Outras conversas, estas já não públicas e que merecem nota foi a com a Candyce Rocha da Secretaria da Mulher da Câmara e com o Mozart Vianna de Paiva. A Candyce veio conversar conosco por causa do nosso projeto, contou um pouco a história da Secretaria, apresentou as iniciativas e ouviu estusiasmada nosso projeto. A conversa com o Mozart contou com dois momentos: o primeiro em que as câmeras estavam ligadas e o segundo, com as câmeras desligadas. Enquanto havia a lente gravando, a atuação do Secretario Geral foi bastante performática, falando da Constituinte como se estivesse ali ajudando a nós, “crianças”, com um trabalho escolar. Inicialmente estávamos de um lado da mesa eu, Pedro da THacker e Daniela Silva facilitadora do Hackathon. Do outro lado da mesa estavam o Mozart, o Cristiano* (promotor do Hackathon) e o Rodolfo* (do CENIN). Ouvimos algumas histórias interessantes sobre a Constituição e tal, mas estávamos ali para conseguir um compromisso de abrir bases de dados. Rolou um momento ali que o Mozart disse “veja, se eu fosse seu pai…” – bem, no espírito de programadores(as) o lado de cá da mesa avaliou que dado que a hipótese é falsa (ele não é nosso pai), não seria preciso considerar a frase seguinte apontada pelo raciocínio logico causa-efeito. Fomos cavando o assunto perguntando da Lei de Acesso à Informação, fomos obtendo respostas de que deveríamos ser responsáveis com a informação – reflexo de um espírito um tanto ultrapassado de quem está nessa posição há mais de 20 anos. Quando chegamos no ponto, ele disse que não estava preparado para essa reunião e cercou-se de assessores: a chefe de gabinete Claudia Alarcão*, Leonardo* da área de informática e Débora* do Sileg. Conversas paralelas desenvolveram-se, foi dito por nós que há inconsistência entre as diferentes bases da casa, foi dito por eles que a ideia é ser transparente e deixar todos dados acessíveis, houve uma saída do Mozart para conversar com uma determinada liderança partidária em algum momento, houve discussão sobre presenças (sim há 3 tipos de presença na Câmara). Também ouvimos da chefe de gabinete que é melhor não liberar dado algum do que liberar dado sem alta qualidade… o que é dado de alta qualidade? Uma pena essa blindagem e inércia da SGM.

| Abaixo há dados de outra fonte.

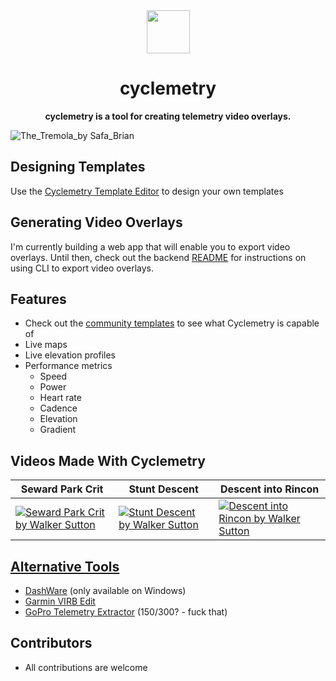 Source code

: <div align="center" style="text-align: center;">
  <img src="https://i.imgur.com/O7GvHXd.png"/ style="width: 69px;">
  <h1>cyclemetry</h1>
  <p>
    <b>cyclemetry is a tool for creating telemetry video overlays.</b>
  </p>
</div>

![The_Tremola_by Safa_Brian](https://github.com/walkersutton/cyclemetry/assets/25811783/71aa4902-dd29-453f-b4a5-a87ddabd2437)

## Designing Templates
Use the [Cyclemetry Template Editor](https://walkersutton.com/cyclemetry/) to design your own templates

## Generating Video Overlays
I'm currently building a web app that will enable you to export video overlays. Until then, check out the backend [README](https://github.com/walkersutton/cyclemetry/blob/main/backend/README.md) for instructions on using CLI to export video overlays.

## Features
- Check out the [community templates](https://github.com/walkersutton/cyclemetry/blob/main/templates/README.md) to see what Cyclemetry is capable of
- Live maps
- Live elevation profiles
- Performance metrics
  - Speed
  - Power
  - Heart rate
  - Cadence
  - Elevation
  - Gradient

## Videos Made With Cyclemetry
|Seward Park Crit|Stunt Descent|Descent into Rincon|
| - | - | - |
|[![Seward Park Crit by Walker Sutton](https://img.youtube.com/vi/gKugPA0xGhw/0.jpg)](https://www.youtube.com/watch?v=gKugPA0xGhw)|[![Stunt Descent by Walker Sutton](https://img.youtube.com/vi/96_nwEF-Bfc/0.jpg)](https://www.youtube.com/watch?v=96_nwEF-Bfc)|[![Descent into Rincon by Walker Sutton](https://img.youtube.com/vi/i2vdPIfIswc/0.jpg)](https://www.youtube.com/watch?v=i2vdPIfIswc)|

## [Alternative Tools](https://alternativeto.net/software/garmin-virb-edit/)

- [DashWare](http://www.dashware.net/) (only available on Windows)
- [Garmin VIRB Edit](https://www.garmin.com/en-US/p/573412)
- [GoPro Telemetry Extractor](https://goprotelemetryextractor.com/) ($150/$300? - fuck that)

## Contributors

- All contributions are welcome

Outro fato que aconteceu no período que estávamos por aqui foi a Audiência Pública Ordinária da Comissão Especial destinada a proferir parecer à proposta de emenda à Constituição nº 479-A de 2010, do deputado Bala Rocha que acrescenta um inciso ao artigo 5º da Constituição Federal para incluir o acesso à Internet em alta velocidade entre os direitos fundamentais do cidadão. A sessão foi conduzida pelo relator deputado Amauri Teixeira. Havia vários convidados especialistas da sociedade civil que defendem um Plano Nacional de Banda Larga (PNBL) decente mas que infelizmente não compareceram à sessão. Assim, como especialistas havia somente um professor da UnB, um representante das teles da Anatel e um representante do Ministério das Comunicações. Houve um certo consenso que acesso à internet deve ser um direito, mas cada qual pos suas questões sobre como viabilizar isso. Foi relevante a consideração de que se a internet for considerada um serviço essencial, pode ter impostos reduzidos (PIS/COFINS/e IPI) porém ainda passível de ICMS (menor). Deputado Izalci Lucas Ferreira fez a pertinente observação que Internet deve ser um serviço fornecido gratuitamente à população caso realmente tenhamos em vista usá-la para dar acesso equânime de oportunidades às pessoas. Concomitantemente n’outro plenário havia a discussão sobre o voto aberto para perda de mandato (PEC196/12) que não pude acompanhar.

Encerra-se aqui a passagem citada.